REGISTRY_PATH.write_text(json.dumps(registry, indent=2))

for key, owner in changes:
    print(f"DEPRECATED {key} (owner: {owner}) — zero evaluations in last 7d")
    # In practice: POST to Slack/PagerDuty/Jira with owner and remediation link

Pitfall: a flag guarding a quarterly billing job may show zero evaluations for weeks. Cross-reference type: "ops" and type: "experiment" flags against a calendar of expected evaluation events before mass-deprecating.

Step 4 — Enforce namespace ownership to prevent cross-service conflicts

The most common cause of cross-team flag collisions is a shared namespace with no ownership boundary. Add a namespace ownership file and a CI check that prevents any team from writing into another team’s namespace.

# .service-owners.json — maps each namespace to the repo that owns it
# {
#   "checkout": "org/checkout-service",
#   "api":      "org/api-gateway",
#   "ops":      ["org/platform", "org/sre"],   <-- shared: array of authorized repos
#   "exp":      ["org/growth", "org/platform"]
# }

# namespace-check.sh — run in CI on any PR touching flags/
set -euo pipefail
OWNERS_FILE=".service-owners.json"
CHANGED_FILES=$(git diff --name-only HEAD~1 HEAD | grep '^flags/' || true)

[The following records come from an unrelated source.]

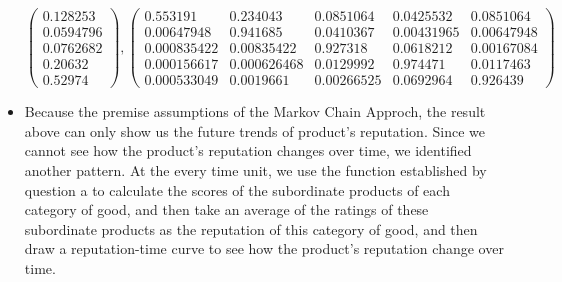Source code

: \documentclass[12pt]{mcmthesis}
\begin{document}
\begin{itemize}
    $$\left.\left(\begin{array}{c}
    0.128253 \\
    0.0594796 \\
    0.0762682 \\
    0.20632 \\
    0.52974
    \end{array}\right) , \left(\begin{array}{ccccc}
    0.553191 & 0.234043 & 0.0851064 & 0.0425532 & 0.0851064 \\
    0.00647948 & 0.941685 & 0.0410367 & 0.00431965 & 0.00647948 \\
    0.000835422 & 0.00835422 & 0.927318 & 0.0618212 & 0.00167084 \\
    0.000156617 & 0.000626468 & 0.0129992 & 0.974471 & 0.0117463 \\
    0.000533049 & 0.0019661 & 0.00266525 & 0.0692964 & 0.926439
    \end{array}\right)\right.$$
	\item Because the premise assumptions of the Markov Chain Approch, the result above can only show us the future trends of product's reputation. Since we cannot see how the product's reputation changes over time, we identified another pattern. At the every time unit, we use the function established by question a to calculate the scores of the subordinate products of each category of good, and then take an average of the ratings of these subordinate products as the reputation of this category of good, and then draw a reputation-time curve to see how the product's reputation change over time.
\begin{figure}[htbp]
	\centering
	
	\quad
	

\end{figure}
\end{itemize}
\end{document}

for file in $CHANGED_FILES; do
  namespaces=$(jq -r 'keys[]' "$file" | cut -d'.' -f1 | sort -u)
  for ns in $namespaces; do
    authorized=$(jq -r ".\"$ns\" // empty" "$OWNERS_FILE")
    if [ -z "$authorized" ]; then
      echo "ERROR: namespace '$ns' has no registered owner in $OWNERS_FILE"; exit 1
    fi
    # Handle both string and array values
    if ! echo "$authorized" | jq -e --arg repo "$GITHUB_REPOSITORY" \
        'if type == "array" then any(. == $repo) else . == $repo end' > /dev/null 2>&1; then
      echo "ERROR: $GITHUB_REPOSITORY is not authorized for namespace '$ns'"; exit 1
    fi
  done
done
echo "Namespace ownership check passed."

Verification

After all four steps are in place, run the audit script from Step 1 again and compare baselines:

bash sprawl-audit.sh 2>/dev/null | tee sprawl-report-$(date +%F).txt
diff sprawl-report-before.txt sprawl-report-$(date +%F).txt

Success looks like: flag count per service trending down or flat; zero flags with missing owner or expiry; zero flags past their expiry in active state; CI blocking every new flag that fails schema validation.

Gotchas & Edge Cases

Troubleshooting & FAQ

The CI metadata check is rejecting flags that were valid last week — why?

Most likely the expiry date crossed into the past, which the validator rejects as a past-expiry error. The flag owner must either extend the expiry (if the feature is still in rollout) or transition the flag to deprecated and open a code-removal PR. Check meta.expiry against today’s date and act on whichever path applies.

How do we handle flags owned by engineers who left the company?

The owner field should always be a team name, not an individual. If you have legacy flags with individual owners, re-assign them to the team that owns the service during your baseline cleanup sprint. Add a CI check that rejects any owner value not present in your team registry.

Is 15 flags per service a hard limit?

It’s a calibrated threshold, not a law. High-traffic services with active A/B test programs may legitimately carry 20–30 flags. The metric that actually matters is zero-evaluation flags — those are unambiguous waste. Use 15 as a prompt to audit, not as an automatic trigger for deletion.